As concerns the non-oncological studies included in this review, the main application is DL segmentation, which is a useful step for training AI algorithms for detecting, characterizing, and classifying pancreatic lesions. As for the oncological studies included, AI is mainly used both for differential diagnosis and lesion segmentation. PDAC, which is the most prevalent neoplastic disease of the pancreas, has been extensively studied in the literature along with pNETs, especially in those studies focused on differential diagnosis.

Although great developments have occurred in recent years, it is important to address the obstacles that still need to be overcome before these technologies can be implemented into our clinical routines. However, despite the surge in publications on pancreas CAD and radiomics, there has not been a clinical translation of these applications.
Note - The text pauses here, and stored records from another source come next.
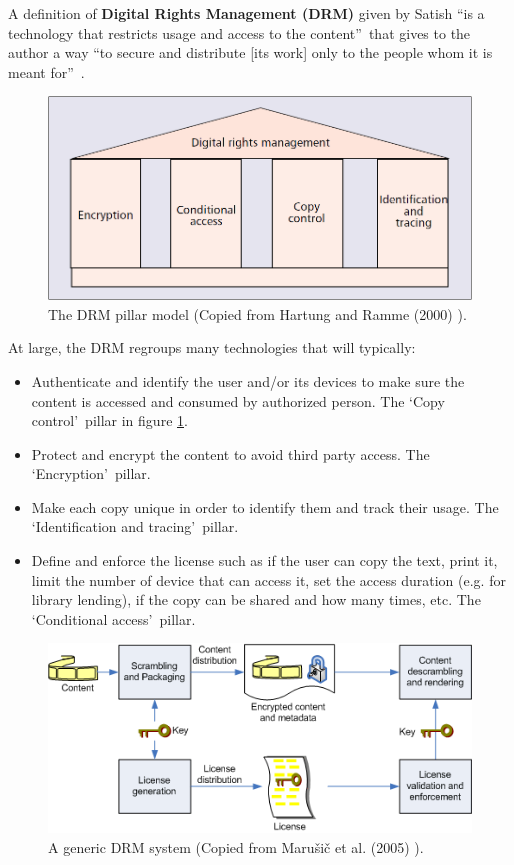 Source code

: \documentclass[11pt,a4paper,oneside]{memoir}
\begin{document}
A definition of \textbf{Digital Rights Management (DRM)} given by Satish \textquotedblleft is a technology that restricts usage and access to the content\textquotedblright ~that gives to the author a way \textquotedblleft to secure and distribute [its work] only to the people whom it is meant for\textquotedblright ~\cite[p. 4]{satish:drm}. 
\begin{figure}[h]
   \centering
   	\includegraphics[width=13cm]{drm_pillar}
   \caption{The DRM pillar model (Copied from Hartung and  Ramme (2000) \cite{ieee:drm_watermark}).}
   \label{fig:def:drm_pillar}
\end{figure}
At large, the DRM regroups many technologies that will typically:
\vspace{-17pt}\begin{itemize}
	\item Authenticate and identify the user and/or its devices to make sure the content is accessed and consumed by authorized person. The \textquoteleft Copy control\textquoteright ~pillar in figure \ref{fig:def:drm_pillar}.
	\item Protect and encrypt the content to avoid third party access. The \textquoteleft Encryption\textquoteright ~pillar.
	\item Make each copy unique in order to identify them and track their usage. The \textquoteleft Identification and tracing\textquoteright ~pillar.
	\item Define and enforce the license such as if the user can copy the text, print it, limit the number of device that can access it, set the access duration (e.g. for library lending), if the copy can be shared and how many times, etc. The \textquoteleft Conditional access\textquoteright ~pillar.
\end{itemize}

\begin{figure}[h]
   \centering
   	\includegraphics{indicare_drm}
   \caption{A generic DRM system (Copied from Maru\v{s}i\v{c} et al. (2005) \cite{indicare:tiramisu}).}
   \label{fig:def:drm_scheme}
\end{figure}
\end{document}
Despite the use of large sample sizes in some studies and a large number of extracted features in radiomics, the limited heterogeneity of labeled training datasets may be one of the reasons that have precluded the clinical-grade performance and generalizability of the CAD and radiomics models. The articles reviewed were mainly retrospective with insufficient clinical data; for this reason, it is necessary to carry out more prospective studies that combine AI/radiomics and clinical data. Moreover, most of the articles included considered only the venous phase in CT for assessing pancreatic lesions, whereas only some of them included both arterial and venous phases in the study of lesion characteristics and showed better results than those who considered just the venous phase.

According to Chen et al. [78], there are three main challenges to the application of AI in pancreatic imaging. The first one is the inconsistencies and contradictions found in the results of the studies. For this reason, the authors proposed that there should be an initiative to standardize the development of quantitative imaging biomarkers. Second, there is a need for having more public annotated data on pancreatic imaging as the available data are not enough; this is due to the labor-intensive work that needs to be performed by experienced radiologists to label target lesions. Furthermore, the majority of the available studies are retrospective, with limited clinical, laboratory, and outcome data that prevent AI from being applied in clinical practice.

We are aware that the narrative nature of our review represents a limitation due to the absence of a systematic approach during the study selection process. We designed our study to provide only an overview of the available literature on the application of CAD/radiomics in pancreatic imaging.

6. Conclusions

This review demonstrated that AI applied to pancreatic imaging represents promising tools for a noninvasive diagnosis that will allow personalized approaches to patients. Up to now, the use of CAD and radiomics in pancreatic imaging has proven to be useful for both non-oncological and oncological purposes. There is much excitement and optimism about their applications; however, more multicenter, prospective, and large-scale studies need to be performed to introduce these tools into clinical practice.